### Source material
[Start of section]
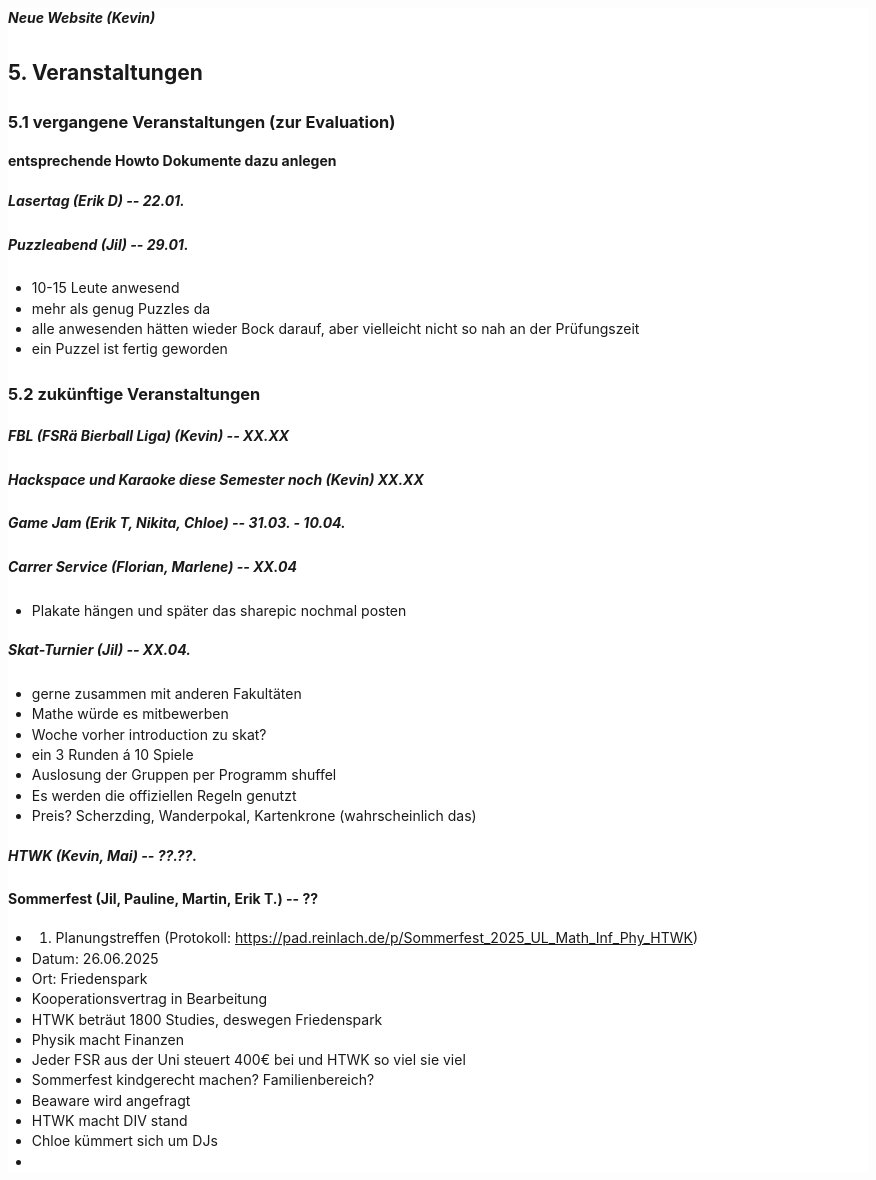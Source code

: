 ##### Neue Website (Kevin)

## 5. Veranstaltungen

### 5.1 vergangene Veranstaltungen (zur Evaluation)

**entsprechende Howto Dokumente dazu anlegen**

##### Lasertag (Erik D) -- 22.01.

##### Puzzleabend (Jil) -- 29.01.

- 10-15 Leute anwesend
- mehr als genug Puzzles da
- alle anwesenden hätten wieder Bock darauf, aber vielleicht nicht so nah an der Prüfungszeit
- ein Puzzel ist fertig geworden

### 5.2 zukünftige Veranstaltungen

##### FBL (FSRä Bierball Liga) (Kevin) -- XX.XX

##### Hackspace und Karaoke diese Semester noch (Kevin) XX.XX

##### Game Jam (Erik T, Nikita, Chloe) -- 31.03. - 10.04.

##### Carrer Service (Florian, Marlene) -- XX.04

- Plakate hängen und später das sharepic nochmal posten

##### Skat-Turnier (Jil) -- XX.04.

- gerne zusammen mit anderen Fakultäten
- Mathe würde es mitbewerben
- Woche vorher introduction zu skat?
- ein 3 Runden á 10 Spiele
- Auslosung der Gruppen per Programm shuffel
- Es werden die offiziellen Regeln genutzt
- Preis? Scherzding, Wanderpokal, Kartenkrone (wahrscheinlich das)

##### HTWK (Kevin, Mai) -- ??.??.

#### Sommerfest (Jil, Pauline, Martin, Erik T.) -- ??

- 1. Planungstreffen (Protokoll: https://pad.reinlach.de/p/Sommerfest_2025_UL_Math_Inf_Phy_HTWK)
- Datum: 26.06.2025
- Ort: Friedenspark
- Kooperationsvertrag in Bearbeitung
- HTWK beträut 1800 Studies, deswegen Friedenspark
- Physik macht Finanzen
- Jeder FSR aus der Uni steuert 400€ bei und HTWK so viel sie viel
- Sommerfest kindgerecht machen? Familienbereich?
- Beaware wird angefragt
- HTWK macht DIV stand
- Chloe kümmert sich um DJs
-

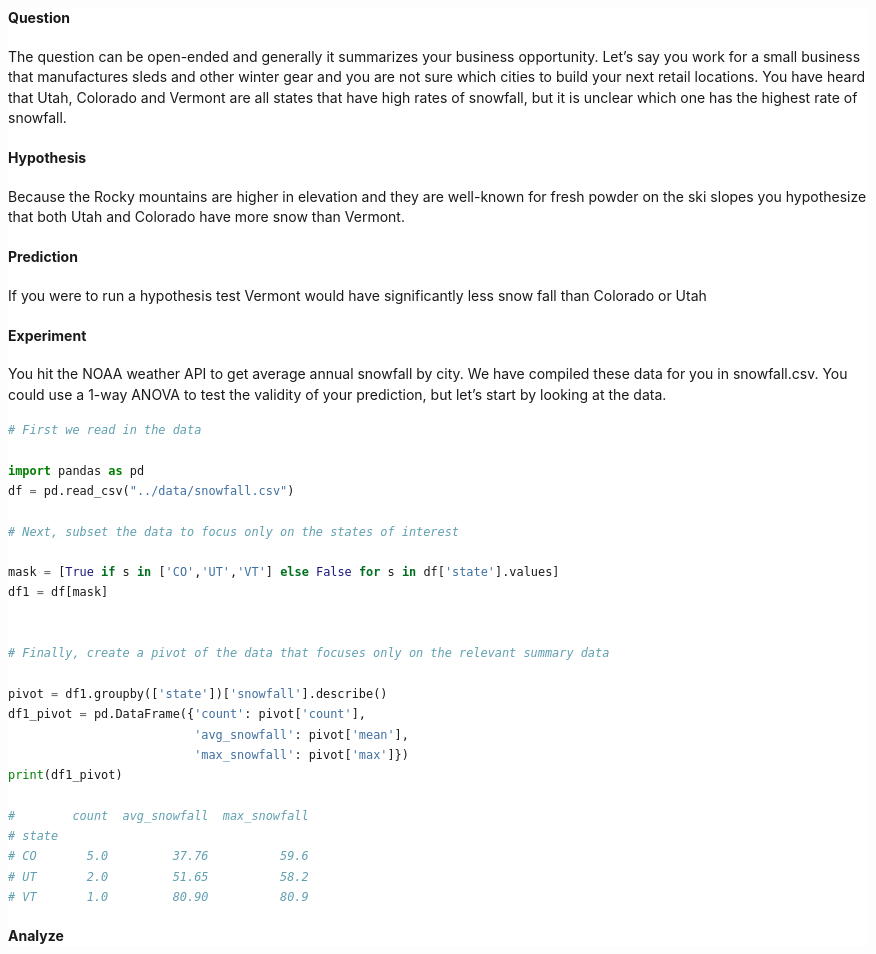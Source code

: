 
#### Question

The question can be open-ended and generally it summarizes your business opportunity. Let’s say you work for a small business that manufactures sleds and other winter gear and you are not sure which cities to build your next retail locations. You have heard that Utah, Colorado and Vermont are all states that have high rates of snowfall, but it is unclear which one has the highest rate of snowfall.

#### Hypothesis

Because the Rocky mountains are higher in elevation and they are well-known for fresh powder on the ski slopes you hypothesize that both Utah and Colorado have more snow than Vermont.

#### Prediction

If you were to run a hypothesis test Vermont would have significantly less snow fall than Colorado or Utah

#### Experiment

You hit the NOAA weather API to get average annual snowfall by city. We have compiled these data for you in snowfall.csv. You could use a 1-way ANOVA to test the validity of your prediction, but let’s start by looking at the data.

```python
# First we read in the data

import pandas as pd
df = pd.read_csv("../data/snowfall.csv")

# Next, subset the data to focus only on the states of interest

mask = [True if s in ['CO','UT','VT'] else False for s in df['state'].values]
df1 = df[mask]


# Finally, create a pivot of the data that focuses only on the relevant summary data

pivot = df1.groupby(['state'])['snowfall'].describe()
df1_pivot = pd.DataFrame({'count': pivot['count'],
                          'avg_snowfall': pivot['mean'],
                          'max_snowfall': pivot['max']})
print(df1_pivot)

#        count  avg_snowfall  max_snowfall
# state
# CO       5.0         37.76          59.6
# UT       2.0         51.65          58.2
# VT       1.0         80.90          80.9
```


#### Analyze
[End of section]
### What you should do
Go through the material above and output exactly the lines from the one containing "### 5.2 zukünftige Veranstaltungen" through the one containing "- Es werden die offiziellen Regeln genutzt".

### Output
### 5.2 zukünftige Veranstaltungen

##### FBL (FSRä Bierball Liga) (Kevin) -- XX.XX

##### Hackspace und Karaoke diese Semester noch (Kevin) XX.XX

##### Game Jam (Erik T, Nikita, Chloe) -- 31.03. - 10.04.

##### Carrer Service (Florian, Marlene) -- XX.04

- Plakate hängen und später das sharepic nochmal posten

##### Skat-Turnier (Jil) -- XX.04.

- gerne zusammen mit anderen Fakultäten
- Mathe würde es mitbewerben
- Woche vorher introduction zu skat?
- ein 3 Runden á 10 Spiele
- Auslosung der Gruppen per Programm shuffel
- Es werden die offiziellen Regeln genutzt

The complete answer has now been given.